In recent days, support for legal status for undocumented immigrants was also voiced by Sen. Rand Paul, Texas Gov. Rick Perry and former Florida Gov. Jeb Bush — all GOP presidential contenders.
House Speaker John Boehner has denied making any clear commitment to the White House to overhaul immigration, distrustful that President Barack Obama will enforce a deal combining border security with legalization and possibly citizenship. But Boehner has laid down clear immigration-reform principles that have proven widely popular.
So the political tide among conservatives and Republicans may be turning in favor of immigration reform. As a longtime supporter of reform — who believes that immigration is a pro-growth issue — I am delighted to see these developments.

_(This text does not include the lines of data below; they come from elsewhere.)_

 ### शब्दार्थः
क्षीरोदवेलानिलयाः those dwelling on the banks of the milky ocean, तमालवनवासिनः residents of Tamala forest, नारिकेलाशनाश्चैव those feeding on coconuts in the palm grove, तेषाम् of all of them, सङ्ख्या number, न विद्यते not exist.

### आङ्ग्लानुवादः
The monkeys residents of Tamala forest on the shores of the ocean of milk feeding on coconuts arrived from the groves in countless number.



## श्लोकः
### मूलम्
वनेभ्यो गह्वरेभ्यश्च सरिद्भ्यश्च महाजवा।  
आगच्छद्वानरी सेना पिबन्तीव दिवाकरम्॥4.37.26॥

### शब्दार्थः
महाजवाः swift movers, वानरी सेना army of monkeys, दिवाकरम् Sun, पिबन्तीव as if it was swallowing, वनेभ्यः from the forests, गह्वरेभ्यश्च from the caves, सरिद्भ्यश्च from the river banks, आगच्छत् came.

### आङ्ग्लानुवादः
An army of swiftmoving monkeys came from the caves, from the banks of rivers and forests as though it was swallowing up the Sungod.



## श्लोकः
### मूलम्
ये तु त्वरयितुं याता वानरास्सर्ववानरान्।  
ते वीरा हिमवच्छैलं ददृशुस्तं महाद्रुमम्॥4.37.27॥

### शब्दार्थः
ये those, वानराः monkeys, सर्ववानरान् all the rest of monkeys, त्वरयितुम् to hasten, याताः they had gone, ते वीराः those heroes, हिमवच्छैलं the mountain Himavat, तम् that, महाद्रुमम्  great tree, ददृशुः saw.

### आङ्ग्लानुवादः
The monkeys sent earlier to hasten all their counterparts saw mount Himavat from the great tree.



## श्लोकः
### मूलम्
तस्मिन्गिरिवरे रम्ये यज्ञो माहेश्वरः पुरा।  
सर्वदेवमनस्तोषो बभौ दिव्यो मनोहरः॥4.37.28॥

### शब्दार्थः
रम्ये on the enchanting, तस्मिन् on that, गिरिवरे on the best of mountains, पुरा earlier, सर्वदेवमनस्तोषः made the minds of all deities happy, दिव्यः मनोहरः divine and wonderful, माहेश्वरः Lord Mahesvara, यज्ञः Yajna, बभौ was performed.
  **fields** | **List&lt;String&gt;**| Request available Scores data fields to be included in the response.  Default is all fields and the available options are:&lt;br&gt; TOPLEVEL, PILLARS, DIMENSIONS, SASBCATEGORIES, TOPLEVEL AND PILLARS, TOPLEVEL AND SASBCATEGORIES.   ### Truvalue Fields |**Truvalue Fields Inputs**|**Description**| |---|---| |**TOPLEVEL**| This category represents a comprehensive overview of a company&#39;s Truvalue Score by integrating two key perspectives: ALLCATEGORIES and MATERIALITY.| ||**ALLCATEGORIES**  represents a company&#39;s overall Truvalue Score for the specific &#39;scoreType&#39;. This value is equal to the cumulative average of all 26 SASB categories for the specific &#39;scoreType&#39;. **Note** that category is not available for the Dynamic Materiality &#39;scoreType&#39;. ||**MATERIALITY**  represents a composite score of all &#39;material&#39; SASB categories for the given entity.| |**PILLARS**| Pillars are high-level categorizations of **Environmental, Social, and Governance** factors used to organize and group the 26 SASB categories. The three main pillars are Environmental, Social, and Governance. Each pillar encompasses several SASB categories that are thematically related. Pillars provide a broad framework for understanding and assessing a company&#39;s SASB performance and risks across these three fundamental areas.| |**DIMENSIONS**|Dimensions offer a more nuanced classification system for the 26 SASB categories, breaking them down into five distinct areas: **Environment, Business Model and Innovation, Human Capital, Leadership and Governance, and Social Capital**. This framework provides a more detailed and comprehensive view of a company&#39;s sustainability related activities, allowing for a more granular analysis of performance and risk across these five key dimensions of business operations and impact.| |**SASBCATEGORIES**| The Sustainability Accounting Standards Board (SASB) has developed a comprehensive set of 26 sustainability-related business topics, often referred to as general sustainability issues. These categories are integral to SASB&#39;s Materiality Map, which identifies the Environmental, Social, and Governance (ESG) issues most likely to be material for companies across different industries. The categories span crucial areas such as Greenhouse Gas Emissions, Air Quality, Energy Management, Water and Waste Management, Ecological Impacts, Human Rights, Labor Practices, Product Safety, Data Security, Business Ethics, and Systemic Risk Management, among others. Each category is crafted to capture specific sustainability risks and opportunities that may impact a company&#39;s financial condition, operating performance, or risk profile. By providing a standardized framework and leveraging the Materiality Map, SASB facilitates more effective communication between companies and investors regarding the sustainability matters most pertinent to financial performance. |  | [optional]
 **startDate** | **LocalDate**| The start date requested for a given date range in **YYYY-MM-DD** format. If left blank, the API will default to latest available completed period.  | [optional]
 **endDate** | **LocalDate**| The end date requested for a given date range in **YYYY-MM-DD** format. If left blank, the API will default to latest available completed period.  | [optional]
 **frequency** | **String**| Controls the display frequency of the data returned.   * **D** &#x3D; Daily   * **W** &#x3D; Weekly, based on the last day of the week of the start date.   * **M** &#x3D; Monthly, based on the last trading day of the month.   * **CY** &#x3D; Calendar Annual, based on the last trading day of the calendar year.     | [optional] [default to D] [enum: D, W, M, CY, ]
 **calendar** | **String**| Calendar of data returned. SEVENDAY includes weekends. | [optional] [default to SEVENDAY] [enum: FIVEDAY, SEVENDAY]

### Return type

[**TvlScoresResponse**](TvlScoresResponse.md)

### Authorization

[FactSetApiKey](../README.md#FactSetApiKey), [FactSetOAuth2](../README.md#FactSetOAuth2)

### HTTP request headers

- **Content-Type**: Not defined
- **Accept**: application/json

All the recent polls say immigration reform is popular. A survey by the Partnership for a New American Economy shows that around 70 percent of Republicans who identify with the Tea Party movement support immigration reform. They back the idea of undocumented immigrants obtaining either legalization or a path to citizenship. And 76 percent of surveyed Republicans support improved border security and letting immigrants remain in the U.S., while 69 percent say they would also support a candidate who backs broad reform.
Other polls from Gallup, CNN/ORC, Fox News and CBS News agree. In fact, the Fox News poll indicates that more than two-thirds of Americans support a pathway to citizenship and reject mass deportation.
Grover got into a nasty argument with radio talk show host Laura Ingraham about immigration reform. Outside of Mark Levin and Glen Beck, she has become the most virulent opponent of fixing our broken immigration system.
She must think being an immigrant basher is good for ratings. She can’t seriously believe that our immigration system is fine as it is. Her grandparents were immigrants from Poland. I wonder how they would feel about her immigrant bashing.
Another interesting tidbit about Ingraham. She was once engaged to be married to Dinesh D’Souza, the conservative film-maker who just pled guilty to campaign finance fraud. D’Souza was born in Bombay, India, and is, wait for it, an immigrant.
Maybe she is working out some issues with him. I don’t know. But in any event, immigrant bashing doesn’t work politically, even in a Republican primary. Being pro-immigration reform does work, even with conservatives.